**Work request:** Go line by line through the entries and show those that hold the string "jest".

**Data shown:**
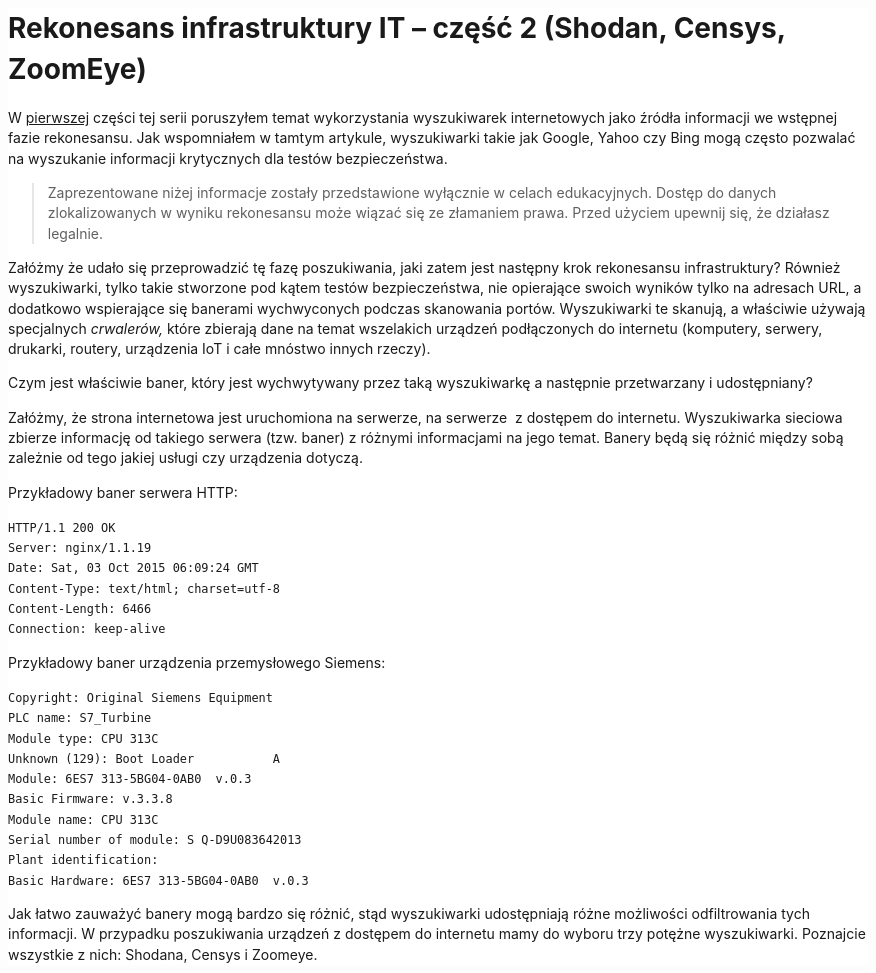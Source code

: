 # Rekonesans infrastruktury IT – część 2 (Shodan, Censys, ZoomEye)

W [pierwszej](:note:6ccbdf74-834a-404a-ab2d-7e5706bd026b) części tej serii poruszyłem temat wykorzystania wyszukiwarek internetowych jako źródła informacji we wstępnej fazie rekonesansu. Jak wspomniałem w tamtym artykule, wyszukiwarki takie jak Google, Yahoo czy Bing mogą często pozwalać na wyszukanie informacji krytycznych dla testów bezpieczeństwa.

> Zaprezentowane niżej informacje zostały przedstawione wyłącznie w celach edukacyjnych. Dostęp do danych zlokalizowanych w wyniku rekonesansu może wiązać się ze złamaniem prawa. Przed użyciem upewnij się, że działasz legalnie.

Załóżmy że udało się przeprowadzić tę fazę poszukiwania, jaki zatem jest następny krok rekonesansu infrastruktury? Również wyszukiwarki, tylko takie stworzone pod kątem testów bezpieczeństwa, nie opierające swoich wyników tylko na adresach URL, a dodatkowo wspierające się banerami wychwyconych podczas skanowania portów. Wyszukiwarki te skanują, a właściwie używają specjalnych *crwalerów,* które zbierają dane na temat wszelakich urządzeń podłączonych do internetu (komputery, serwery, drukarki, routery, urządzenia IoT i całe mnóstwo innych rzeczy).

Czym jest właściwie baner, który jest wychwytywany przez taką wyszukiwarkę a następnie przetwarzany i udostępniany?

Załóżmy, że strona internetowa jest uruchomiona na serwerze, na serwerze  z dostępem do internetu. Wyszukiwarka sieciowa zbierze informację od takiego serwera (tzw. baner) z różnymi informacjami na jego temat. Banery będą się różnić między sobą zależnie od tego jakiej usługi czy urządzenia dotyczą.

Przykładowy baner serwera HTTP:

```http
HTTP/1.1 200 OK
Server: nginx/1.1.19
Date: Sat, 03 Oct 2015 06:09:24 GMT
Content-Type: text/html; charset=utf-8
Content-Length: 6466
Connection: keep-alive
```

Przykładowy baner urządzenia przemysłowego Siemens:

```http
Copyright: Original Siemens Equipment
PLC name: S7_Turbine
Module type: CPU 313C
Unknown (129): Boot Loader           A
Module: 6ES7 313-5BG04-0AB0  v.0.3
Basic Firmware: v.3.3.8
Module name: CPU 313C
Serial number of module: S Q-D9U083642013
Plant identification:
Basic Hardware: 6ES7 313-5BG04-0AB0  v.0.3
```

Jak łatwo zauważyć banery mogą bardzo się różnić, stąd wyszukiwarki udostępniają różne możliwości odfiltrowania tych informacji. W przypadku poszukiwania urządzeń z dostępem do internetu mamy do wyboru trzy potężne wyszukiwarki. Poznajcie wszystkie z nich: Shodana, Censys i Zoomeye.
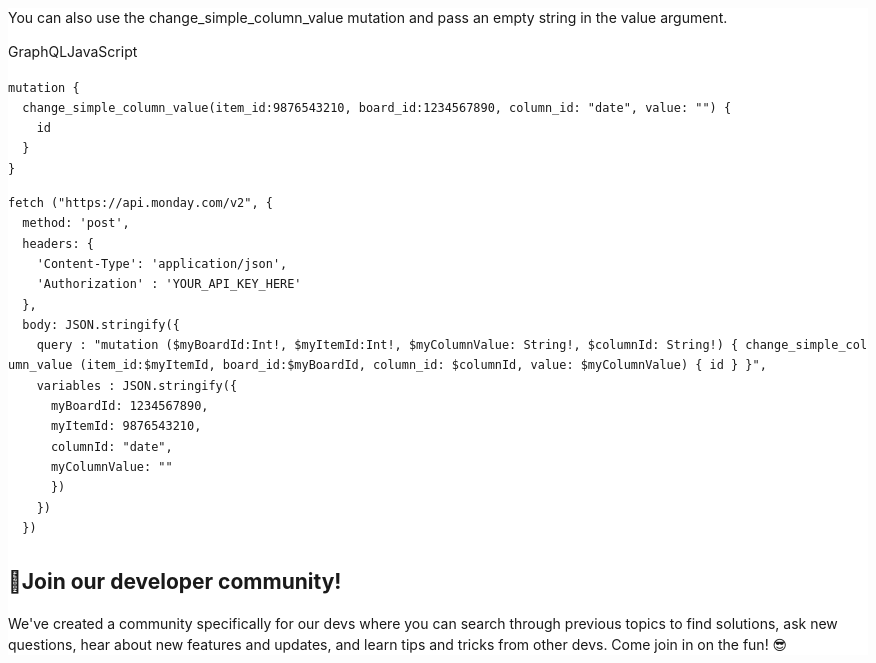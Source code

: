You can also use the change_simple_column_value mutation and pass an empty string in the value argument.

GraphQLJavaScript
```
mutation {
  change_simple_column_value(item_id:9876543210, board_id:1234567890, column_id: "date", value: "") {
    id
  }
}
```

```
fetch ("https://api.monday.com/v2", {
  method: 'post',
  headers: {
    'Content-Type': 'application/json',
    'Authorization' : 'YOUR_API_KEY_HERE'
  },
  body: JSON.stringify({
    query : "mutation ($myBoardId:Int!, $myItemId:Int!, $myColumnValue: String!, $columnId: String!) { change_simple_column_value (item_id:$myItemId, board_id:$myBoardId, column_id: $columnId, value: $myColumnValue) { id } }",
    variables : JSON.stringify({
      myBoardId: 1234567890,
      myItemId: 9876543210,
      columnId: "date",
      myColumnValue: ""
      })
    })
  })
```

## 📘Join our developer community!

We've created a community specifically for our devs where you can search through previous topics to find solutions, ask new questions, hear about new features and updates, and learn tips and tricks from other devs. Come join in on the fun! 😎

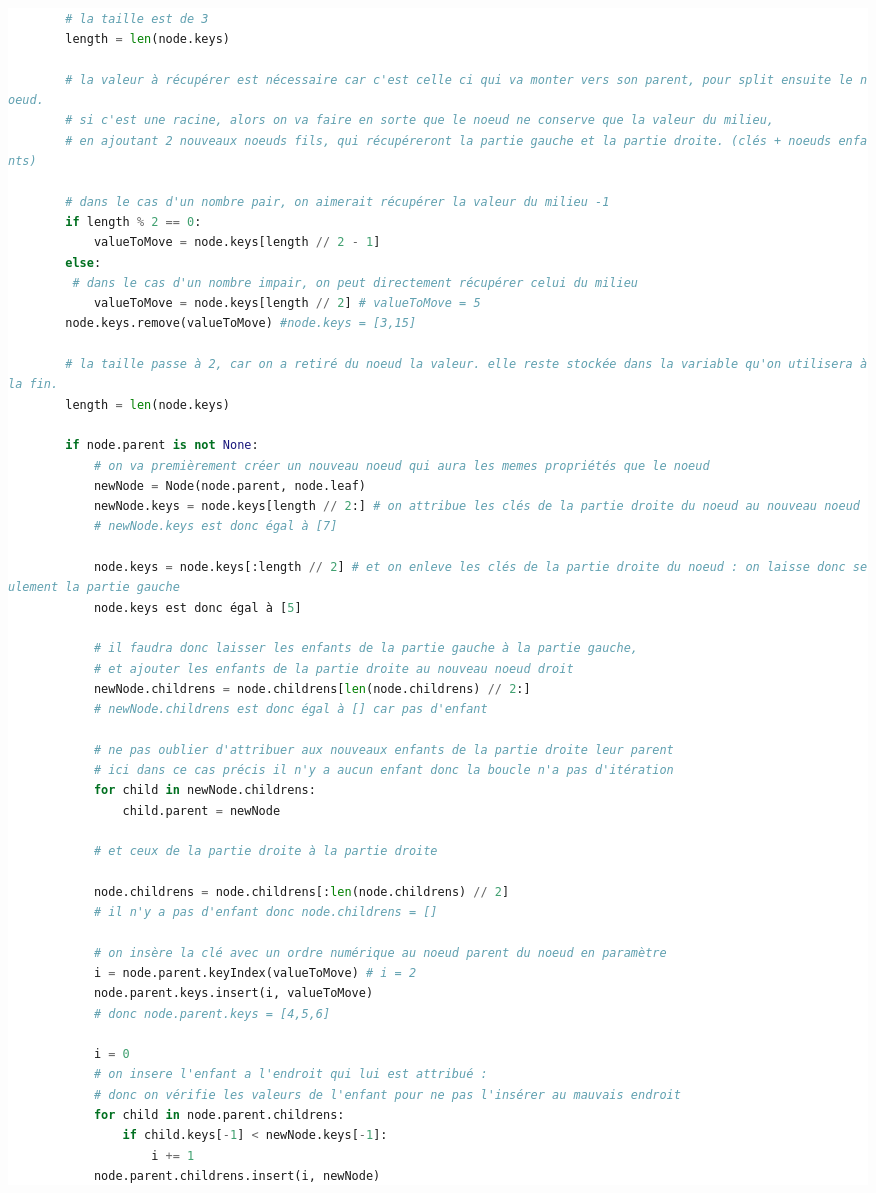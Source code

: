 </td>
<td>

``` Python
        # la taille est de 3
        length = len(node.keys)
        
        # la valeur à récupérer est nécessaire car c'est celle ci qui va monter vers son parent, pour split ensuite le noeud.
        # si c'est une racine, alors on va faire en sorte que le noeud ne conserve que la valeur du milieu,
        # en ajoutant 2 nouveaux noeuds fils, qui récupéreront la partie gauche et la partie droite. (clés + noeuds enfants)
        
        # dans le cas d'un nombre pair, on aimerait récupérer la valeur du milieu -1
        if length % 2 == 0: 
            valueToMove = node.keys[length // 2 - 1]
        else:
         # dans le cas d'un nombre impair, on peut directement récupérer celui du milieu
            valueToMove = node.keys[length // 2] # valueToMove = 5
        node.keys.remove(valueToMove) #node.keys = [3,15]
        
        # la taille passe à 2, car on a retiré du noeud la valeur. elle reste stockée dans la variable qu'on utilisera à la fin.
        length = len(node.keys)
        
        if node.parent is not None:
            # on va premièrement créer un nouveau noeud qui aura les memes propriétés que le noeud
            newNode = Node(node.parent, node.leaf) 
            newNode.keys = node.keys[length // 2:] # on attribue les clés de la partie droite du noeud au nouveau noeud
            # newNode.keys est donc égal à [7]
            
            node.keys = node.keys[:length // 2] # et on enleve les clés de la partie droite du noeud : on laisse donc seulement la partie gauche
            node.keys est donc égal à [5]
            
            # il faudra donc laisser les enfants de la partie gauche à la partie gauche, 
            # et ajouter les enfants de la partie droite au nouveau noeud droit
            newNode.childrens = node.childrens[len(node.childrens) // 2:]
            # newNode.childrens est donc égal à [] car pas d'enfant
            
            # ne pas oublier d'attribuer aux nouveaux enfants de la partie droite leur parent
            # ici dans ce cas précis il n'y a aucun enfant donc la boucle n'a pas d'itération
            for child in newNode.childrens:
                child.parent = newNode
            
            # et ceux de la partie droite à la partie droite

            node.childrens = node.childrens[:len(node.childrens) // 2]
            # il n'y a pas d'enfant donc node.childrens = []

            # on insère la clé avec un ordre numérique au noeud parent du noeud en paramètre
            i = node.parent.keyIndex(valueToMove) # i = 2
            node.parent.keys.insert(i, valueToMove)
            # donc node.parent.keys = [4,5,6]

            i = 0
            # on insere l'enfant a l'endroit qui lui est attribué : 
            # donc on vérifie les valeurs de l'enfant pour ne pas l'insérer au mauvais endroit
            for child in node.parent.childrens:
                if child.keys[-1] < newNode.keys[-1]:
                    i += 1
            node.parent.childrens.insert(i, newNode)
```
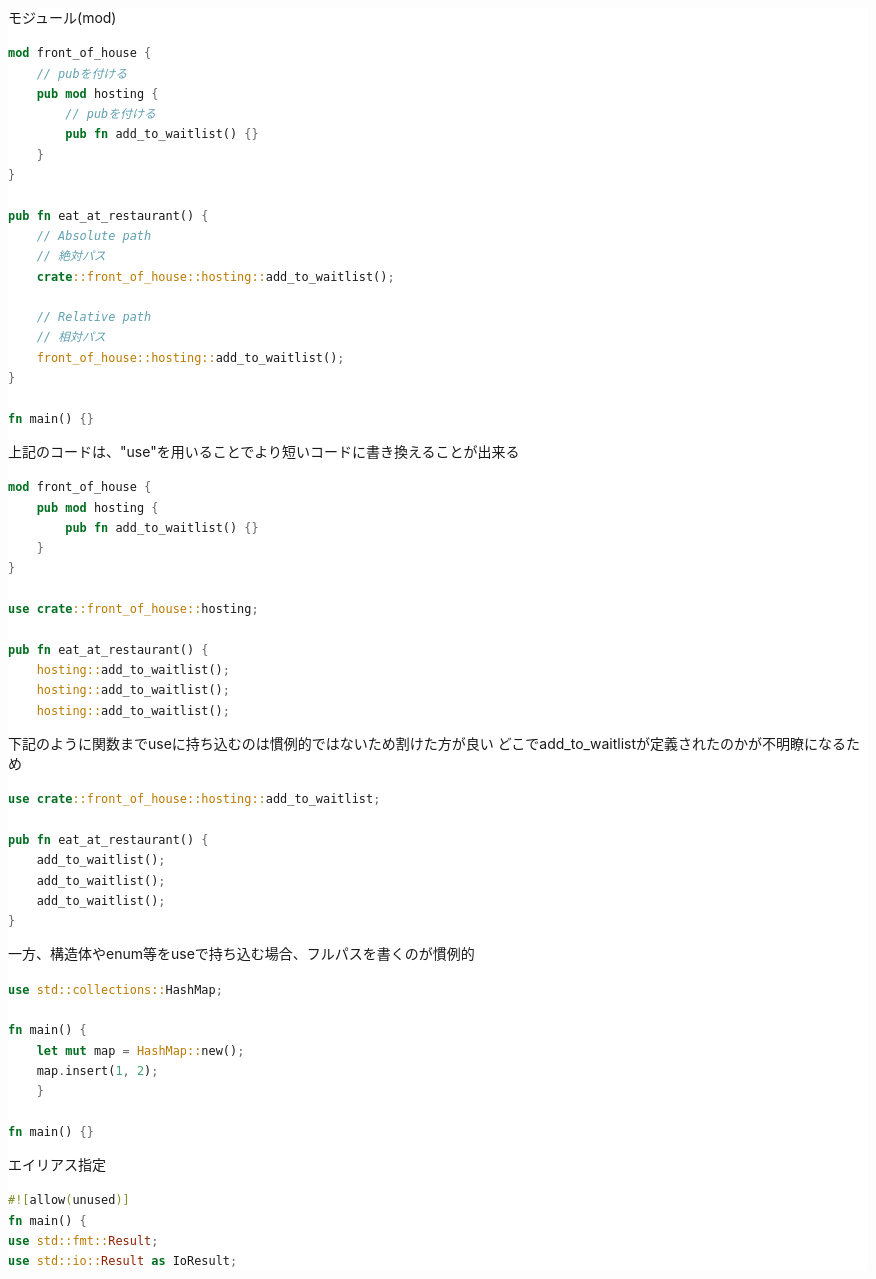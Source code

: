 モジュール(mod)
```Rust
mod front_of_house {
    // pubを付ける
    pub mod hosting {
        // pubを付ける
        pub fn add_to_waitlist() {}
    }
}

pub fn eat_at_restaurant() {
    // Absolute path
    // 絶対パス
    crate::front_of_house::hosting::add_to_waitlist();

    // Relative path
    // 相対パス
    front_of_house::hosting::add_to_waitlist();
}

fn main() {}
```
上記のコードは、"use"を用いることでより短いコードに書き換えることが出来る

```Rust
mod front_of_house {
    pub mod hosting {
        pub fn add_to_waitlist() {}
    }
}

use crate::front_of_house::hosting;

pub fn eat_at_restaurant() {
    hosting::add_to_waitlist();
    hosting::add_to_waitlist();
    hosting::add_to_waitlist();
```
下記のように関数までuseに持ち込むのは慣例的ではないため割けた方が良い
どこでadd_to_waitlistが定義されたのかが不明瞭になるため
```Rust
use crate::front_of_house::hosting::add_to_waitlist;

pub fn eat_at_restaurant() {
    add_to_waitlist();
    add_to_waitlist();
    add_to_waitlist();
}
```
一方、構造体やenum等をuseで持ち込む場合、フルパスを書くのが慣例的
```Rust
use std::collections::HashMap;

fn main() {
    let mut map = HashMap::new();
    map.insert(1, 2);
    }

fn main() {}
```
エイリアス指定
```Rust
#![allow(unused)]
fn main() {
use std::fmt::Result;
use std::io::Result as IoResult;
```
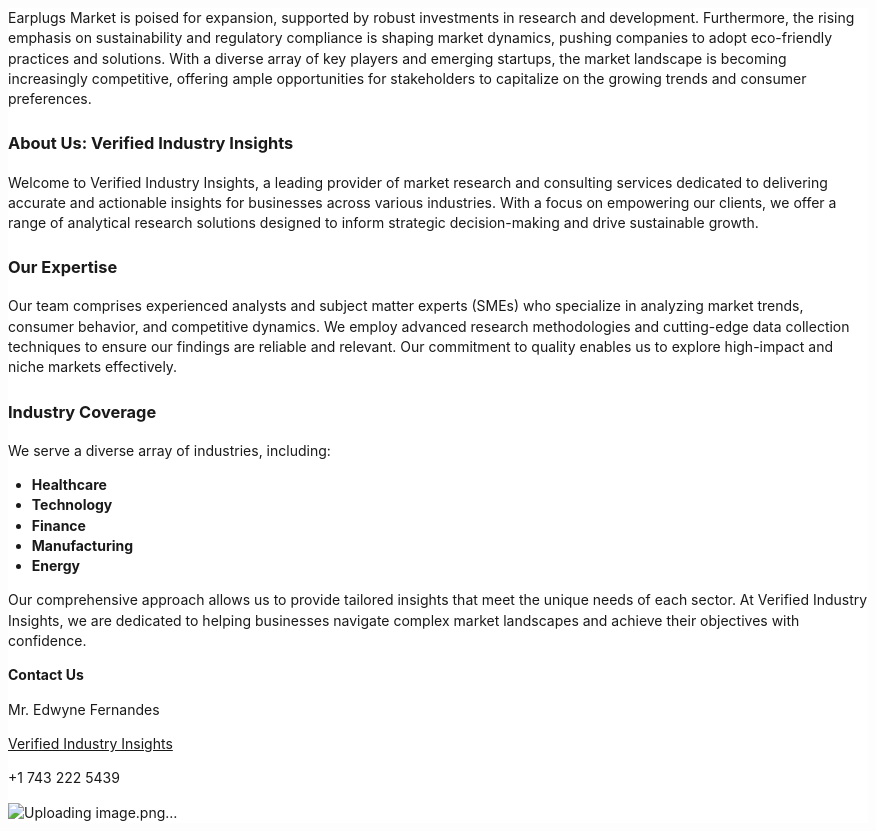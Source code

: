 Earplugs Market is poised for expansion, supported by robust investments in research and development. Furthermore, the rising emphasis on sustainability and regulatory compliance is shaping market dynamics, pushing companies to adopt eco-friendly practices and solutions. With a diverse array of key players and emerging startups, the market landscape is becoming increasingly competitive, offering ample opportunities for stakeholders to capitalize on the growing trends and consumer preferences.</p><h3>About Us: Verified Industry Insights</h3><p>Welcome to Verified Industry Insights, a leading provider of market research and consulting services dedicated to delivering accurate and actionable insights for businesses across various industries. With a focus on empowering our clients, we offer a range of analytical research solutions designed to inform strategic decision-making and drive sustainable growth.</p><h3>Our Expertise</h3><p>Our team comprises experienced analysts and subject matter experts (SMEs) who specialize in analyzing market trends, consumer behavior, and competitive dynamics. We employ advanced research methodologies and cutting-edge data collection techniques to ensure our findings are reliable and relevant. Our commitment to quality enables us to explore high-impact and niche markets effectively.</p><h3>Industry Coverage</h3><p>We serve a diverse array of industries, including:</p><ul><li><strong>Healthcare</strong></li><li><strong>Technology</strong></li><li><strong>Finance</strong></li><li><strong>Manufacturing</strong></li><li><strong>Energy</strong></li></ul><p>Our comprehensive approach allows us to provide tailored insights that meet the unique needs of each sector. At Verified Industry Insights, we are dedicated to helping businesses navigate complex market landscapes and achieve their objectives with confidence.</p><p><strong>Contact Us</strong></p><p>Mr. Edwyne Fernandes</p><p><a href="https://www.verifiedindustryinsights.com/">Verified Industry Insights</a></p><p>+1 743 222 5439</p>
![Uploading image.png…]()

**Task response:**
Załóżmy że udało się przeprowadzić tę fazę poszukiwania, jaki zatem jest następny krok rekonesansu infrastruktury? Również wyszukiwarki, tylko takie stworzone pod kątem testów bezpieczeństwa, nie opierające swoich wyników tylko na adresach URL, a dodatkowo wspierające się banerami wychwyconych podczas skanowania portów. Wyszukiwarki te skanują, a właściwie używają specjalnych *crwalerów,* które zbierają dane na temat wszelakich urządzeń podłączonych do internetu (komputery, serwery, drukarki, routery, urządzenia IoT i całe mnóstwo innych rzeczy).
Czym jest właściwie baner, który jest wychwytywany przez taką wyszukiwarkę a następnie przetwarzany i udostępniany?
Załóżmy, że strona internetowa jest uruchomiona na serwerze, na serwerze  z dostępem do internetu. Wyszukiwarka sieciowa zbierze informację od takiego serwera (tzw. baner) z różnymi informacjami na jego temat. Banery będą się różnić między sobą zależnie od tego jakiej usługi czy urządzenia dotyczą.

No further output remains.